(Document images with source code)

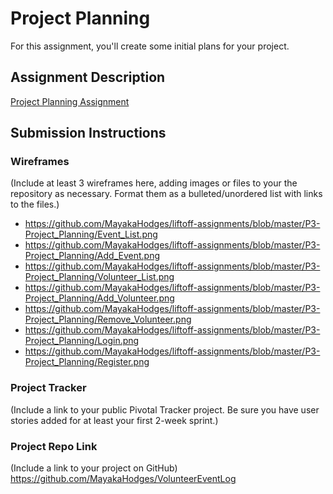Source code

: # Project Planning
For this assignment, you'll create some initial plans for your project.

## Assignment Description
[Project Planning Assignment](https://education.launchcode.org/liftoff/assignments/planning/)

## Submission Instructions

### Wireframes

(Include at least 3 wireframes here, adding images or files to your the repository as necessary. Format them as a bulleted/unordered list with links to the files.)

* https://github.com/MayakaHodges/liftoff-assignments/blob/master/P3-Project_Planning/Event_List.png
* https://github.com/MayakaHodges/liftoff-assignments/blob/master/P3-Project_Planning/Add_Event.png
* https://github.com/MayakaHodges/liftoff-assignments/blob/master/P3-Project_Planning/Volunteer_List.png
* https://github.com/MayakaHodges/liftoff-assignments/blob/master/P3-Project_Planning/Add_Volunteer.png
* https://github.com/MayakaHodges/liftoff-assignments/blob/master/P3-Project_Planning/Remove_Volunteer.png
* https://github.com/MayakaHodges/liftoff-assignments/blob/master/P3-Project_Planning/Login.png
* https://github.com/MayakaHodges/liftoff-assignments/blob/master/P3-Project_Planning/Register.png

### Project Tracker

(Include a link to your public Pivotal Tracker project. Be sure you have user stories added for at least your first 2-week sprint.)


### Project Repo Link

(Include a link to your project on GitHub)
https://github.com/MayakaHodges/VolunteerEventLog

WHAT TO WORK ON:
Only the lines that hold the word "Tracker" are wanted; each should be pulled from the records.

YOUR SOLUTION:
### Project Tracker
(Include a link to your public Pivotal Tracker project. Be sure you have user stories added for at least your first 2-week sprint.)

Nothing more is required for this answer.